The why now: Pilots, policies and today’s plans will shape the next decade or more
Progress in wholesale markets can seem slow, but momentum is building for changes enabling more resources to participate in the markets and trade more flexibility. One change already helping reward flexible resources is Texas’ “operating reserve demand curve,” which increases real-time market prices in advance of triggering an official scarcity event. This has proven to be effective, and the mechanism is now spreading across the nation, especially as regional market operators look to implement FERC’s 5-minute settlement rule.
Out west, the Energy Imbalance Market now enables six of the region’s largest utilities to trade certain balancing services, increasing the flexibility of the region’s grid. Market benefits have topped $110 million just two years after the program first launched, and several more utilities have stated their intention to join.
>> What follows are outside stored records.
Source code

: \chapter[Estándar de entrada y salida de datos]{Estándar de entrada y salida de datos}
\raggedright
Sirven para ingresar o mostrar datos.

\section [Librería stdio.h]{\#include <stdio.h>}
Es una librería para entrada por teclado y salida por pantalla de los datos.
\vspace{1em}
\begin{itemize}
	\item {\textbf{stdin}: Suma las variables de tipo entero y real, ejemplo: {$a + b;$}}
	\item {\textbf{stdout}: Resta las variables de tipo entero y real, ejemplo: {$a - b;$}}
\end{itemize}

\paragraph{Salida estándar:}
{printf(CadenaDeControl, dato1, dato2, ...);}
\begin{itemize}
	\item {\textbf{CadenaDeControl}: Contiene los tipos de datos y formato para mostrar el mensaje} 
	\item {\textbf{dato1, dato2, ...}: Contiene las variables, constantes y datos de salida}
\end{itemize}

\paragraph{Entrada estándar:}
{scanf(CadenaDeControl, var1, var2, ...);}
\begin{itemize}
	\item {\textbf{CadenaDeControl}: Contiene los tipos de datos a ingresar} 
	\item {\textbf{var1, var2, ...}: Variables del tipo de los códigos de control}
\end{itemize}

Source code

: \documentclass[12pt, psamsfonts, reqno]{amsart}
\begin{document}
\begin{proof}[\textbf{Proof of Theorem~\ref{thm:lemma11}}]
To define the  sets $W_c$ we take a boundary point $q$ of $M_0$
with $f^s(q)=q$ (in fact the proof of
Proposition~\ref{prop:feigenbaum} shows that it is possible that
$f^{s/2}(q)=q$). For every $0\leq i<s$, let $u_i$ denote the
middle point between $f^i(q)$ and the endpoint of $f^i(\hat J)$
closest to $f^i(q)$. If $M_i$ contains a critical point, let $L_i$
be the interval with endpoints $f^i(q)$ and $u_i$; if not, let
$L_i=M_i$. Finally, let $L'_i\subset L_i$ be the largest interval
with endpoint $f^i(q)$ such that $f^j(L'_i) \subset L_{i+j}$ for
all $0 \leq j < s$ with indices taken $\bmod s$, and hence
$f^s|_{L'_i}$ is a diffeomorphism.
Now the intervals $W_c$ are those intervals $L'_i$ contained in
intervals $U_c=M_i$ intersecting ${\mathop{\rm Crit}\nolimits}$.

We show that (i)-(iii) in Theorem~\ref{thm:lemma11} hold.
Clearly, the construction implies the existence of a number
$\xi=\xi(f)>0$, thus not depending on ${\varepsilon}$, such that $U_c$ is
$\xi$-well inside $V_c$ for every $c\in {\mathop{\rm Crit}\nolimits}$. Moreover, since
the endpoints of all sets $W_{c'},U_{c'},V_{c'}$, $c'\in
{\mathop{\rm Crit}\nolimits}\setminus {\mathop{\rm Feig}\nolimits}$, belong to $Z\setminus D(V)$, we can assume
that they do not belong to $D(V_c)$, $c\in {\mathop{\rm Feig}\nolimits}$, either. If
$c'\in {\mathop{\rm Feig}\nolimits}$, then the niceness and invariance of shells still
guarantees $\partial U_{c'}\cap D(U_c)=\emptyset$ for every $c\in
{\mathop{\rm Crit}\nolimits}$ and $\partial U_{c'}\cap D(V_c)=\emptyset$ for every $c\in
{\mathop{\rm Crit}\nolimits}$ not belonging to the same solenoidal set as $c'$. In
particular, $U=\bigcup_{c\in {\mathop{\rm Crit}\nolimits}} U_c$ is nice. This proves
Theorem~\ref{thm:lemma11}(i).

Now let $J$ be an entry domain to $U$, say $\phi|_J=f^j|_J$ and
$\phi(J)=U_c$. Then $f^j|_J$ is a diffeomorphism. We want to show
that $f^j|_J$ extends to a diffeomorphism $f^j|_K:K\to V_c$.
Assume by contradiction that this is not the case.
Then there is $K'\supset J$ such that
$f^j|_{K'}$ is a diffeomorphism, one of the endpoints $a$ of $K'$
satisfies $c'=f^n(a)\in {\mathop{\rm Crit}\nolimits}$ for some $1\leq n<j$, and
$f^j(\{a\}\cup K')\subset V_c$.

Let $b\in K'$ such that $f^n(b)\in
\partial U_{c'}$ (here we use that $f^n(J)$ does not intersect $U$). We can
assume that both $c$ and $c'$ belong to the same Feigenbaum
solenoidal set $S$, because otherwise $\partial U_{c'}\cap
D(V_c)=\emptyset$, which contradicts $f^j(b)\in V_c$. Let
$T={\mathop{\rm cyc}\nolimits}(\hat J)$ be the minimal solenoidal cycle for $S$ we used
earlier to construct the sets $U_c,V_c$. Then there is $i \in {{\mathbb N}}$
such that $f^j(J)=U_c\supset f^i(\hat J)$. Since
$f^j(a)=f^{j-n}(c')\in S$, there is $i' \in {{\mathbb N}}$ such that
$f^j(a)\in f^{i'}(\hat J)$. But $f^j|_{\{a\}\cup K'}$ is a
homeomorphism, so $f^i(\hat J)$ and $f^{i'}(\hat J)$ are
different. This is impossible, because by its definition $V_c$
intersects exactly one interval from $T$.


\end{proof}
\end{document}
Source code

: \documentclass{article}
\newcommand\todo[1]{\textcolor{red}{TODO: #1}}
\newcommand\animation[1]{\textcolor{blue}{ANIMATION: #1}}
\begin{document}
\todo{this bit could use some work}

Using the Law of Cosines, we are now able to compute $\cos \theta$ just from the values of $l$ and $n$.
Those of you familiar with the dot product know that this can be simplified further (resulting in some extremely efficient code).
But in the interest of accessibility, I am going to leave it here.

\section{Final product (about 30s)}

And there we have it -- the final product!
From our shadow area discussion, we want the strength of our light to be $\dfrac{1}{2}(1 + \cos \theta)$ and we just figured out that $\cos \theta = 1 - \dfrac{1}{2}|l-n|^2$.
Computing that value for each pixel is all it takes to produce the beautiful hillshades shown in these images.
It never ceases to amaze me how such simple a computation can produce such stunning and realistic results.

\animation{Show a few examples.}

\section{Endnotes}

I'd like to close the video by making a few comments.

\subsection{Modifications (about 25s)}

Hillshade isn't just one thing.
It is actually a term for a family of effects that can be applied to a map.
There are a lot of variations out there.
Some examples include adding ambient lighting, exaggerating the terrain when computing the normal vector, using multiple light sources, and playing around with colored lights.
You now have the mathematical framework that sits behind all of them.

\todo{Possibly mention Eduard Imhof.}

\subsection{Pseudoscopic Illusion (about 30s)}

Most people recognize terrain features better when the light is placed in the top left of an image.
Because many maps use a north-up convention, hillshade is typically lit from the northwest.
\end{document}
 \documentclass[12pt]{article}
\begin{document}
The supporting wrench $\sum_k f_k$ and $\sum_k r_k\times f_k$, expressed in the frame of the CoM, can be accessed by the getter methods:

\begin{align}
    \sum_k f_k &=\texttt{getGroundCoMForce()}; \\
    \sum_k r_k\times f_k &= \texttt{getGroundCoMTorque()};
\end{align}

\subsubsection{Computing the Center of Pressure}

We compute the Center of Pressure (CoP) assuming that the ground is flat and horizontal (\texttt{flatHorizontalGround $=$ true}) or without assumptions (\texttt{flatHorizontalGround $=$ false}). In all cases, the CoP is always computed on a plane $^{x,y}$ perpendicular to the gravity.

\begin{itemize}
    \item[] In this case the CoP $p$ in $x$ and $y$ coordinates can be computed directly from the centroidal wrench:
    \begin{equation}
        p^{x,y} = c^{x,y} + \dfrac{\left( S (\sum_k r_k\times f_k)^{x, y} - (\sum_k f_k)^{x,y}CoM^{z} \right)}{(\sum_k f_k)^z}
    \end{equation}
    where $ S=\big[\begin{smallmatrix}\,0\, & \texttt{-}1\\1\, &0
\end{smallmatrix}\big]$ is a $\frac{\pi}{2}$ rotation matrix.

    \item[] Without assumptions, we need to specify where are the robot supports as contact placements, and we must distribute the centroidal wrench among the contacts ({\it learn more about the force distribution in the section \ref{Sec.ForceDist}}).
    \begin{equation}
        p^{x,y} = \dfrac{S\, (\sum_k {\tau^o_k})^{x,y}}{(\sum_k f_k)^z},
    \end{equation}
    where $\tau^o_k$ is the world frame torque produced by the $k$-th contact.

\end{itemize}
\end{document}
And what should we expect in 2017?
If FERC’s proposed rule for storage and aggregated distributed resources is finalized early next year as expected, implementation will move to the regional markets. Each will then propose their own specific changes to their products and operations to enable more resources to participate and get paid in the market.
These steps will each advance the conversation about balancing supply and demand, valuing flexibility, and enabling a more diverse set of resources to participate in the market. 2016 saw many positive steps forward, but far more progress is needed in 2017 (and beyond) to future-proof America’s power markets.
Sonia Aggarwal directs America’s Power Plan.